(Collected data)
::::::

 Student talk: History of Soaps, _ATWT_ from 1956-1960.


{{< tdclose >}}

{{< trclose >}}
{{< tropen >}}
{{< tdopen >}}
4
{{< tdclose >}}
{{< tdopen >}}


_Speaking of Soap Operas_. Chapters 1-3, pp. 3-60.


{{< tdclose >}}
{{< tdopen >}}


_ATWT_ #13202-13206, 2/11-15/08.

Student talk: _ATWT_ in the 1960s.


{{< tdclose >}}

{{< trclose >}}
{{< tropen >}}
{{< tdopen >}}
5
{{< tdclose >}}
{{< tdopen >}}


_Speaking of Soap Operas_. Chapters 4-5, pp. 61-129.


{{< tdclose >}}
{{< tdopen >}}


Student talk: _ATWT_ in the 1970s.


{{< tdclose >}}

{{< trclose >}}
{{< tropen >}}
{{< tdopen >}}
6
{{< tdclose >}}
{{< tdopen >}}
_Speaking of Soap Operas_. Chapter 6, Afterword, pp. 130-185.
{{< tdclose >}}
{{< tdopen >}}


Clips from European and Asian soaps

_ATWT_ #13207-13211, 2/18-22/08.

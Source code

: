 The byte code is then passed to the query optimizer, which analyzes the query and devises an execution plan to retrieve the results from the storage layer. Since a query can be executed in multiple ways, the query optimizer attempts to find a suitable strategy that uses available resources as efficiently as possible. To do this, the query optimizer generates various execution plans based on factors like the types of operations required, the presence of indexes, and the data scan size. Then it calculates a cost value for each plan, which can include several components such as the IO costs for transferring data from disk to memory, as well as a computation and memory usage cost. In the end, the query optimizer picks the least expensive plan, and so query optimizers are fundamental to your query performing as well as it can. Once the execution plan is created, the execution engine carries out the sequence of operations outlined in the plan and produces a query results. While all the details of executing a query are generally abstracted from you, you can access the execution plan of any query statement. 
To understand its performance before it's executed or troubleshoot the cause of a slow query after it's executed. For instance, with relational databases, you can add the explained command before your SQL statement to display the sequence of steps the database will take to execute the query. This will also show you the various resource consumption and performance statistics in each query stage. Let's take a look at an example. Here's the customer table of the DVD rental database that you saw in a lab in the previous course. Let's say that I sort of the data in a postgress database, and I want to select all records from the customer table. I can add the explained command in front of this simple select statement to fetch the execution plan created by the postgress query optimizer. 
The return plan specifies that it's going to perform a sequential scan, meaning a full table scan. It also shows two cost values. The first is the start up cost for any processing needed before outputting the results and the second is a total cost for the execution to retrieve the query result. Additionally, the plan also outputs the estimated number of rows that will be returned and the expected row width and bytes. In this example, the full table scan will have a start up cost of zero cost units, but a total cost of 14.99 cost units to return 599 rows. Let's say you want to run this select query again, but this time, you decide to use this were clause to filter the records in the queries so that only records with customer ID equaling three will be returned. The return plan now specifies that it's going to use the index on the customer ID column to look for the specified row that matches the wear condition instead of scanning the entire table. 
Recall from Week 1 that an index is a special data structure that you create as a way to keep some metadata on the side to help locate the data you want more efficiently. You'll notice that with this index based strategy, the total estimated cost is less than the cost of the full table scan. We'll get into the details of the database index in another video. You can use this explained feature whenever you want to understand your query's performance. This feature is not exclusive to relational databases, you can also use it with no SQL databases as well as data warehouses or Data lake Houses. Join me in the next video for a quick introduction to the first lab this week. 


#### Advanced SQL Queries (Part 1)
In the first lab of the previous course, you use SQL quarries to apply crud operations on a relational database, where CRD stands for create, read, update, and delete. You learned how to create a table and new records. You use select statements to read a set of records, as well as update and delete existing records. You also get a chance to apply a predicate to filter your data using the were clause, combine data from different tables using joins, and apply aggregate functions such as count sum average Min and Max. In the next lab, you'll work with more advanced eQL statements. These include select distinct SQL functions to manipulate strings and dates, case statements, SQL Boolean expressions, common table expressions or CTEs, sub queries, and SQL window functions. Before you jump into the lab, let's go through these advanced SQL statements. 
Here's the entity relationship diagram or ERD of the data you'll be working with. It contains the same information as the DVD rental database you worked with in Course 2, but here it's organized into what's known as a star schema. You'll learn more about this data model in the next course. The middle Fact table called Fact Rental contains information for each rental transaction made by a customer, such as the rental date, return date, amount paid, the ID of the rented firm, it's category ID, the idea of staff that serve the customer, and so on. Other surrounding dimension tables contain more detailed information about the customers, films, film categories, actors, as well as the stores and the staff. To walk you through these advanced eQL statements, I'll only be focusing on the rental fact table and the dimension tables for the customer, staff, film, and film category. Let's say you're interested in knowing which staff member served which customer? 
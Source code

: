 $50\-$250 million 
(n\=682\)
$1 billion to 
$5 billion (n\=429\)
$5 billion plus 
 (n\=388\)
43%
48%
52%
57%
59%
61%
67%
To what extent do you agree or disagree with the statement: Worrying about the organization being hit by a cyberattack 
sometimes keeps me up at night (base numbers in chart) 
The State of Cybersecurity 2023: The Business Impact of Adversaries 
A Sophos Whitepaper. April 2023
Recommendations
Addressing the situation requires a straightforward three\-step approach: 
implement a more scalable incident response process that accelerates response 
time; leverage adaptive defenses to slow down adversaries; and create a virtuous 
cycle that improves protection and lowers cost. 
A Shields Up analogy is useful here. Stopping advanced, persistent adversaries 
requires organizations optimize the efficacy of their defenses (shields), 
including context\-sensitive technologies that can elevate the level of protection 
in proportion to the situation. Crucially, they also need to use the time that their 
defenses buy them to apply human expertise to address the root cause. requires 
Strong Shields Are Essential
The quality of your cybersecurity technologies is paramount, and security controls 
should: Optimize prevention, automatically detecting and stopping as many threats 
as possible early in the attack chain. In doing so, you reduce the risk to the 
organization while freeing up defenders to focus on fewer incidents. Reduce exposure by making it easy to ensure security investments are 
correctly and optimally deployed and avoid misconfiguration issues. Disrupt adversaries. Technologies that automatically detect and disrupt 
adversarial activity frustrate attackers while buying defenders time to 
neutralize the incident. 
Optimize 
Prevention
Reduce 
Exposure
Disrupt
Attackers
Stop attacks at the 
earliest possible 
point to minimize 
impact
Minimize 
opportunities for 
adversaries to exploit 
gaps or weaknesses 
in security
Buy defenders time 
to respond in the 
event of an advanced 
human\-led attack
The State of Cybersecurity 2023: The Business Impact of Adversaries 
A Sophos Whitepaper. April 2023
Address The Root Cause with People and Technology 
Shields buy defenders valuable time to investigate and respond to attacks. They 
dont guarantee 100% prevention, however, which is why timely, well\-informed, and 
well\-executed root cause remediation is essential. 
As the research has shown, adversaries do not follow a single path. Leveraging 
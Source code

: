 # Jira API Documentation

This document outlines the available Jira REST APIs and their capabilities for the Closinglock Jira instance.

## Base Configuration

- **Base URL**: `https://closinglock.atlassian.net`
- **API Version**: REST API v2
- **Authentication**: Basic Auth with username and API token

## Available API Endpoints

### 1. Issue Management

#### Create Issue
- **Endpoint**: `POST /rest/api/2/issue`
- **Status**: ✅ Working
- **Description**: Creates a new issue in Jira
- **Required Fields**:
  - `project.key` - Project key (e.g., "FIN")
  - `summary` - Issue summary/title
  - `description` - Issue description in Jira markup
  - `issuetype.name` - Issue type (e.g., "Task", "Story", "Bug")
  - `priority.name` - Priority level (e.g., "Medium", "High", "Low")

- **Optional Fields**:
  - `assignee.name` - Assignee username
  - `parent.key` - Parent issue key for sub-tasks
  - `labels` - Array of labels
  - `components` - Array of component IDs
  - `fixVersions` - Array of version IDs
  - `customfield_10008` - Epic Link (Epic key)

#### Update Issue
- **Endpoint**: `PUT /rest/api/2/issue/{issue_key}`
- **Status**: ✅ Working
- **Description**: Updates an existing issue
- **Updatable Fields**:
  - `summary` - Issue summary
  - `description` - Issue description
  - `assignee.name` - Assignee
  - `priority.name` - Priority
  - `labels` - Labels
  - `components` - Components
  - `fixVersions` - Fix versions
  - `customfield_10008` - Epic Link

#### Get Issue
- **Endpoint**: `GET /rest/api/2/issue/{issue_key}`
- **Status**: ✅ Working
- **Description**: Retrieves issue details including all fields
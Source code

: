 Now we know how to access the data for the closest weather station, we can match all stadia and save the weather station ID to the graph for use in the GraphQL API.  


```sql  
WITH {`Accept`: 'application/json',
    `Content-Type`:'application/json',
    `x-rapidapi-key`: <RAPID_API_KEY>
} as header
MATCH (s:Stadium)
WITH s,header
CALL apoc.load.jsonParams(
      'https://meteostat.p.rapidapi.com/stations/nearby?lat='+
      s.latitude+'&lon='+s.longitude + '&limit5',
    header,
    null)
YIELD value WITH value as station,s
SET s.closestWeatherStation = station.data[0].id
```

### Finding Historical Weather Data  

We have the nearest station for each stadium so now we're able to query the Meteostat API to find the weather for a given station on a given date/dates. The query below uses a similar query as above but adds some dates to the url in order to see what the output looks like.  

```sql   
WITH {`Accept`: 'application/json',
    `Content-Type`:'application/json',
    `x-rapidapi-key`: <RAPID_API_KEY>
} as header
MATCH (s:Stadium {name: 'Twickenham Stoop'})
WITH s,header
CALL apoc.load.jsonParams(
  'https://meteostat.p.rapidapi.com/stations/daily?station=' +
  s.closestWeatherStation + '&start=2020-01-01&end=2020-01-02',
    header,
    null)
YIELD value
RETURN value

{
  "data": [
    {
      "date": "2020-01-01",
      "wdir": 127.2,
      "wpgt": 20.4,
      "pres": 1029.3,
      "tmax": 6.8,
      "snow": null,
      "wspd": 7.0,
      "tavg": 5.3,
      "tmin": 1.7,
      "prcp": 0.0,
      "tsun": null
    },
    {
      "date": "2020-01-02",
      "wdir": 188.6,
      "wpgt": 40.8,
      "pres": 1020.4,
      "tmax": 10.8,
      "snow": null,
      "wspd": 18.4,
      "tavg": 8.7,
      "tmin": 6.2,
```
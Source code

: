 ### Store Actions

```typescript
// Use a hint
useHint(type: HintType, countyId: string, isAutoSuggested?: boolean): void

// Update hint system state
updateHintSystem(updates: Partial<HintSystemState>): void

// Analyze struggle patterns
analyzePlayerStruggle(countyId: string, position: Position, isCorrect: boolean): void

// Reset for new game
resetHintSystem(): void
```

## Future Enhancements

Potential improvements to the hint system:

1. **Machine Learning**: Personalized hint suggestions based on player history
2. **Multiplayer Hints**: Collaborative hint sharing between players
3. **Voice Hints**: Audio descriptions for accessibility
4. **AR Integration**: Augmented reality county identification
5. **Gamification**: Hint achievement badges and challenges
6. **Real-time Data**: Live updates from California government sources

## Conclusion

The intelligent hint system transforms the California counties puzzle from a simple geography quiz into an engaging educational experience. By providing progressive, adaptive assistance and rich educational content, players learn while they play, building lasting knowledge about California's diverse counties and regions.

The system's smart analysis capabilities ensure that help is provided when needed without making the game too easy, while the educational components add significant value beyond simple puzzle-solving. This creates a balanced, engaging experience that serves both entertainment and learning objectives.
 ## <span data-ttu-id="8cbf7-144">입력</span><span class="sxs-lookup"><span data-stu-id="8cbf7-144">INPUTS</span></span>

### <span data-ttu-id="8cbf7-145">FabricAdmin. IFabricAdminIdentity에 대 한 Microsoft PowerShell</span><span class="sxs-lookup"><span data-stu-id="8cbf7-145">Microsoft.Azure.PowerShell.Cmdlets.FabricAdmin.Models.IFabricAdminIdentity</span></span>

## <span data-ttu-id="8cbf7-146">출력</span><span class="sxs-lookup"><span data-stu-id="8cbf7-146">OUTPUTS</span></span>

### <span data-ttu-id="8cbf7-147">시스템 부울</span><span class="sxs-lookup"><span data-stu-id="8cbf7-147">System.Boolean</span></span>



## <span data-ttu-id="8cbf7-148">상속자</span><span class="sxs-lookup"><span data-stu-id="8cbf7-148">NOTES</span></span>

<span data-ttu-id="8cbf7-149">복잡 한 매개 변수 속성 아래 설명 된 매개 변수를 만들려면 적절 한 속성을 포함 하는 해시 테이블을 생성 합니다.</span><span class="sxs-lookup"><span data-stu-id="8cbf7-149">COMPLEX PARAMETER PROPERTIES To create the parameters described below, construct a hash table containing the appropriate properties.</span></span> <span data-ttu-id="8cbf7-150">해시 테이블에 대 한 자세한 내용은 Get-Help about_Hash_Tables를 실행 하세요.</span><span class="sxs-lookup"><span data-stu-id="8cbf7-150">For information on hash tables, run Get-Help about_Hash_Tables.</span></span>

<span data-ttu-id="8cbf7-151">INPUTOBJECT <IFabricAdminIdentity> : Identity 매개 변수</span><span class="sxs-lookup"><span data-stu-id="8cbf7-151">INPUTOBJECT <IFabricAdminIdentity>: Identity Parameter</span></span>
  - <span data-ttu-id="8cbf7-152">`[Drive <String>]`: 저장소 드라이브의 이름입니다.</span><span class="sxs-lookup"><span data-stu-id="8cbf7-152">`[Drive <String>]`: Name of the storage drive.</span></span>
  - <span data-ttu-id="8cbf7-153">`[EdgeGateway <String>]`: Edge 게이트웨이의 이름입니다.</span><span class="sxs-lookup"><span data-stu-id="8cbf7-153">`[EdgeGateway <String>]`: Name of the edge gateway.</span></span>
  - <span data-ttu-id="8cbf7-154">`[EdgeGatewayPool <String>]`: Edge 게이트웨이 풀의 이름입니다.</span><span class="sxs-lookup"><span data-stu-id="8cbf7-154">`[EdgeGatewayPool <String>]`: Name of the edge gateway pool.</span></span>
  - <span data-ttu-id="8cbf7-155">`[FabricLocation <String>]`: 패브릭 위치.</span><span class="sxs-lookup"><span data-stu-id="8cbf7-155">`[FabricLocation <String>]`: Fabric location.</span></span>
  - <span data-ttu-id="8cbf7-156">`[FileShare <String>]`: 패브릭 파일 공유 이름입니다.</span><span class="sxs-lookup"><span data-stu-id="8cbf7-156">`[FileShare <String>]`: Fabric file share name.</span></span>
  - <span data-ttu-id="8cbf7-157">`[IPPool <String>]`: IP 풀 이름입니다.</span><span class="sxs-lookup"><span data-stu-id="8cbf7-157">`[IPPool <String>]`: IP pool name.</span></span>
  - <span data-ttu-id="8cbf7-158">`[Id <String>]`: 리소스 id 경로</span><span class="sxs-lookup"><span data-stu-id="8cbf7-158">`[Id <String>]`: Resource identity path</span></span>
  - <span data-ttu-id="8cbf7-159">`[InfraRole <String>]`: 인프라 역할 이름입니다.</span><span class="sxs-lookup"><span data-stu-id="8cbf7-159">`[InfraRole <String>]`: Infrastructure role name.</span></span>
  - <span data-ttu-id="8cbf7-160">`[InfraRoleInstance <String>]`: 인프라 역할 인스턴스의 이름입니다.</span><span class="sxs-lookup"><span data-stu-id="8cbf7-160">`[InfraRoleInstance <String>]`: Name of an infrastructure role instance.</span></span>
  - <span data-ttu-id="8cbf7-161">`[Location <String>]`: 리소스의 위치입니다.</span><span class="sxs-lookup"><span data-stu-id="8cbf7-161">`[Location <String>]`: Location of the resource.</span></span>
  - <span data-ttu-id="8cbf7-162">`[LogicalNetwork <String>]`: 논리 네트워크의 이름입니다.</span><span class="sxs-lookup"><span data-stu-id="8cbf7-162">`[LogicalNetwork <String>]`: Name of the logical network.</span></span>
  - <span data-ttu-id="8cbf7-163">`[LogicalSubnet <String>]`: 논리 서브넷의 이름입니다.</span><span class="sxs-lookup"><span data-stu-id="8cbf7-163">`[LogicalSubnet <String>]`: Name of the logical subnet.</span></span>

::::::

**Problem to solve**: Go to the line with "human\-led attack" in the entries above and repeat every line from there through the line with "Shields buy defenders", exactly and with no other text.

**Task solution**:
human\-led attack
The State of Cybersecurity 2023: The Business Impact of Adversaries 
A Sophos Whitepaper. April 2023
Address The Root Cause with People and Technology 
Shields buy defenders valuable time to investigate and respond to attacks. They 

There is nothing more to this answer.